*** Opening of EXCERPTED DATA ***

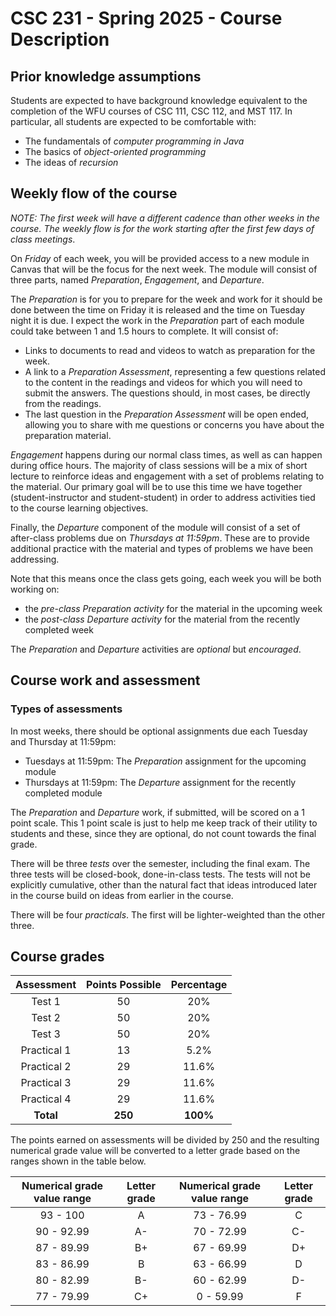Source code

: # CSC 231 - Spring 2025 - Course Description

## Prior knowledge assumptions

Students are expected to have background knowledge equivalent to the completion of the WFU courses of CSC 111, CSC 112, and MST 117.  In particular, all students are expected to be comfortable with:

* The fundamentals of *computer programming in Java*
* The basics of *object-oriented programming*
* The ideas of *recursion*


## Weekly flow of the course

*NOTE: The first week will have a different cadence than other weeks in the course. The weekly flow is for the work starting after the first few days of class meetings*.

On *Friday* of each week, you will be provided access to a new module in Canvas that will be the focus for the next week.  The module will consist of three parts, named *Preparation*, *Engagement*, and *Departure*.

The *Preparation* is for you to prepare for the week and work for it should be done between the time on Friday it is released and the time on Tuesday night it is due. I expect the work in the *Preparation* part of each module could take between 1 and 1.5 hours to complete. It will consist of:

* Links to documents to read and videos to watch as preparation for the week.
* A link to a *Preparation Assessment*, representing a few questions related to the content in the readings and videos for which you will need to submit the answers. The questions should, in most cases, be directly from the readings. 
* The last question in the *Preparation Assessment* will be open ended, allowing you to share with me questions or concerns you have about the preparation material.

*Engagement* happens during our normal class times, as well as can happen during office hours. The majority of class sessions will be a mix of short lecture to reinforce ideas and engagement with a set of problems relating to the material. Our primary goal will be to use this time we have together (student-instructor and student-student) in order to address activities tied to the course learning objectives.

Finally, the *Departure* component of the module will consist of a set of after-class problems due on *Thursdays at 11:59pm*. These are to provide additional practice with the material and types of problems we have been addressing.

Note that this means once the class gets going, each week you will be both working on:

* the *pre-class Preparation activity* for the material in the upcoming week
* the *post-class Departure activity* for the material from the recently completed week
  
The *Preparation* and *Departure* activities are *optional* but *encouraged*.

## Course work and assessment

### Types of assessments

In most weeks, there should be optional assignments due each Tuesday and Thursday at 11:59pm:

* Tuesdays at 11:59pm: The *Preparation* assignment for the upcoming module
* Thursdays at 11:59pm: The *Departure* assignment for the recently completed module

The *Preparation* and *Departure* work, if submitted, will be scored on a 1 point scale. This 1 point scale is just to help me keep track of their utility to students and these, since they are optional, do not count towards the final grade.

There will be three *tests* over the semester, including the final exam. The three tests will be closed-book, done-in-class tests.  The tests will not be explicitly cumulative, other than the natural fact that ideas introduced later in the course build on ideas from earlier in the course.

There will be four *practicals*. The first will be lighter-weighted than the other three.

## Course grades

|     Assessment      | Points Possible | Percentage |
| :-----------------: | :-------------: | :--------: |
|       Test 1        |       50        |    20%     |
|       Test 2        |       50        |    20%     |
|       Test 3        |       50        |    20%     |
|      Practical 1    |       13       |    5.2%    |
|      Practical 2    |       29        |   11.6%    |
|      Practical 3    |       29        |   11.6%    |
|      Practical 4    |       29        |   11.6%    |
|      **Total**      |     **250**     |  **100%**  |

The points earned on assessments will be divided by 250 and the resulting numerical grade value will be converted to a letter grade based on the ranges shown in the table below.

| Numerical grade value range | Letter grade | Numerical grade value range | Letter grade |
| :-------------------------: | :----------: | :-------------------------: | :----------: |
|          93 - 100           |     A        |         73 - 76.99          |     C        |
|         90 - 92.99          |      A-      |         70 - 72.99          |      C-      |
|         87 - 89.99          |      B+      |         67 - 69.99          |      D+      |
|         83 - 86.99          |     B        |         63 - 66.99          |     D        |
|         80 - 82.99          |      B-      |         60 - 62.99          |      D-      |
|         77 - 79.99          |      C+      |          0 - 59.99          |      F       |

*** Close of EXCERPTED DATA ***

> YOUR ASSIGNMENT:
Give the entries above again exactly, minus their pictures.

> RESPONSE:
Source code

: # CSC 231 - Spring 2025 - Course Description

## Prior knowledge assumptions

Students are expected to have background knowledge equivalent to the completion of the WFU courses of CSC 111, CSC 112, and MST 117.  In particular, all students are expected to be comfortable with:

* The fundamentals of *computer programming in Java*
* The basics of *object-oriented programming*
* The ideas of *recursion*


## Weekly flow of the course

*NOTE: The first week will have a different cadence than other weeks in the course. The weekly flow is for the work starting after the first few days of class meetings*.

On *Friday* of each week, you will be provided access to a new module in Canvas that will be the focus for the next week.  The module will consist of three parts, named *Preparation*, *Engagement*, and *Departure*.

The *Preparation* is for you to prepare for the week and work for it should be done between the time on Friday it is released and the time on Tuesday night it is due. I expect the work in the *Preparation* part of each module could take between 1 and 1.5 hours to complete. It will consist of:

* Links to documents to read and videos to watch as preparation for the week.
* A link to a *Preparation Assessment*, representing a few questions related to the content in the readings and videos for which you will need to submit the answers. The questions should, in most cases, be directly from the readings. 
* The last question in the *Preparation Assessment* will be open ended, allowing you to share with me questions or concerns you have about the preparation material.

*Engagement* happens during our normal class times, as well as can happen during office hours. The majority of class sessions will be a mix of short lecture to reinforce ideas and engagement with a set of problems relating to the material. Our primary goal will be to use this time we have together (student-instructor and student-student) in order to address activities tied to the course learning objectives.

Finally, the *Departure* component of the module will consist of a set of after-class problems due on *Thursdays at 11:59pm*. These are to provide additional practice with the material and types of problems we have been addressing.

Note that this means once the class gets going, each week you will be both working on:

* the *pre-class Preparation activity* for the material in the upcoming week
* the *post-class Departure activity* for the material from the recently completed week
  
The *Preparation* and *Departure* activities are *optional* but *encouraged*.

## Course work and assessment

### Types of assessments

In most weeks, there should be optional assignments due each Tuesday and Thursday at 11:59pm:

* Tuesdays at 11:59pm: The *Preparation* assignment for the upcoming module
* Thursdays at 11:59pm: The *Departure* assignment for the recently completed module

The *Preparation* and *Departure* work, if submitted, will be scored on a 1 point scale. This 1 point scale is just to help me keep track of their utility to students and these, since they are optional, do not count towards the final grade.

There will be three *tests* over the semester, including the final exam. The three tests will be closed-book, done-in-class tests.  The tests will not be explicitly cumulative, other than the natural fact that ideas introduced later in the course build on ideas from earlier in the course.

There will be four *practicals*. The first will be lighter-weighted than the other three.

## Course grades

|     Assessment      | Points Possible | Percentage |
| :-----------------: | :-------------: | :--------: |
|       Test 1        |       50        |    20%     |
|       Test 2        |       50        |    20%     |
|       Test 3        |       50        |    20%     |
|      Practical 1    |       13       |    5.2%    |
|      Practical 2    |       29        |   11.6%    |
|      Practical 3    |       29        |   11.6%    |
|      Practical 4    |       29        |   11.6%    |
|      **Total**      |     **250**     |  **100%**  |

The points earned on assessments will be divided by 250 and the resulting numerical grade value will be converted to a letter grade based on the ranges shown in the table below.

| Numerical grade value range | Letter grade | Numerical grade value range | Letter grade |
| :-------------------------: | :----------: | :-------------------------: | :----------: |
|          93 - 100           |     A        |         73 - 76.99          |     C        |
|         90 - 92.99          |      A-      |         70 - 72.99          |      C-      |
|         87 - 89.99          |      B+      |         67 - 69.99          |      D+      |
|         83 - 86.99          |     B        |         63 - 66.99          |     D        |
|         80 - 82.99          |      B-      |         60 - 62.99          |      D-      |
|         77 - 79.99          |      C+      |          0 - 59.99          |      F       |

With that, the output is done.